Your assignment
A picture-free, exact copy of all the records below is the goal.

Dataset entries
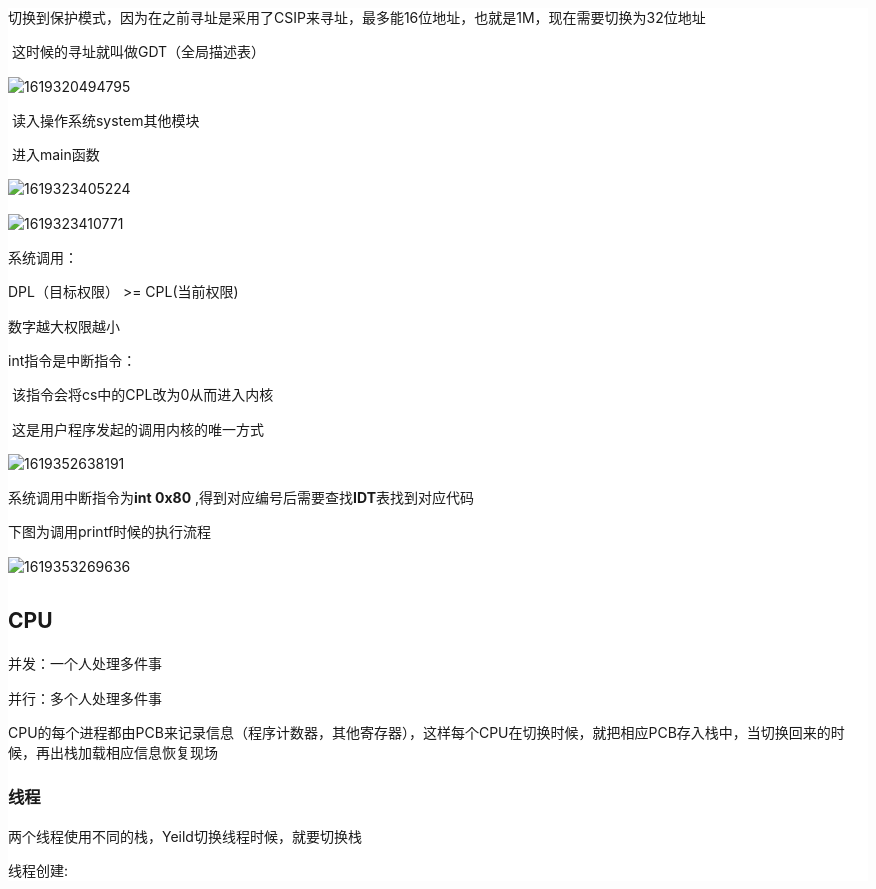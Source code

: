​			切换到保护模式，因为在之前寻址是采用了CSIP来寻址，最多能16位地址，也就是1M，现在需要切换为32位地址

​			这时候的寻址就叫做GDT（全局描述表）

![1619320494795](C:\Users\ASUS\AppData\Roaming\Typora\typora-user-images\1619320494795.png)

​	读入操作系统system其他模块

​	进入main函数

![1619323405224](C:\Users\ASUS\AppData\Roaming\Typora\typora-user-images\1619323405224.png)

![1619323410771](C:\Users\ASUS\AppData\Roaming\Typora\typora-user-images\1619323410771.png)



系统调用：



DPL（目标权限） >= CPL(当前权限)

数字越大权限越小

int指令是中断指令：

​	该指令会将cs中的CPL改为0从而进入内核

​	这是用户程序发起的调用内核的唯一方式

![1619352638191](C:\Users\ASUS\AppData\Roaming\Typora\typora-user-images\1619352638191.png)

系统调用中断指令为**int 0x80** ,得到对应编号后需要查找**IDT**表找到对应代码



下图为调用printf时候的执行流程

![1619353269636](C:\Users\ASUS\AppData\Roaming\Typora\typora-user-images\1619353269636.png)





## CPU

并发：一个人处理多件事

并行：多个人处理多件事



CPU的每个进程都由PCB来记录信息（程序计数器，其他寄存器），这样每个CPU在切换时候，就把相应PCB存入栈中，当切换回来的时候，再出栈加载相应信息恢复现场





### 线程

两个线程使用不同的栈，Yeild切换线程时候，就要切换栈



线程创建:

Written reply
Source code

:​			切换到保护模式，因为在之前寻址是采用了CSIP来寻址，最多能16位地址，也就是1M，现在需要切换为32位地址

​			这时候的寻址就叫做GDT（全局描述表）

![1619320494795](C:\Users\ASUS\AppData\Roaming\Typora\typora-user-images\1619320494795.png)

​	读入操作系统system其他模块

​	进入main函数

![1619323405224](C:\Users\ASUS\AppData\Roaming\Typora\typora-user-images\1619323405224.png)

![1619323410771](C:\Users\ASUS\AppData\Roaming\Typora\typora-user-images\1619323410771.png)



系统调用：



DPL（目标权限） >= CPL(当前权限)

数字越大权限越小

int指令是中断指令：

​	该指令会将cs中的CPL改为0从而进入内核

​	这是用户程序发起的调用内核的唯一方式

![1619352638191](C:\Users\ASUS\AppData\Roaming\Typora\typora-user-images\1619352638191.png)

系统调用中断指令为**int 0x80** ,得到对应编号后需要查找**IDT**表找到对应代码



下图为调用printf时候的执行流程

![1619353269636](C:\Users\ASUS\AppData\Roaming\Typora\typora-user-images\1619353269636.png)





## CPU

并发：一个人处理多件事

并行：多个人处理多件事



CPU的每个进程都由PCB来记录信息（程序计数器，其他寄存器），这样每个CPU在切换时候，就把相应PCB存入栈中，当切换回来的时候，再出栈加载相应信息恢复现场





### 线程

两个线程使用不同的栈，Yeild切换线程时候，就要切换栈



线程创建:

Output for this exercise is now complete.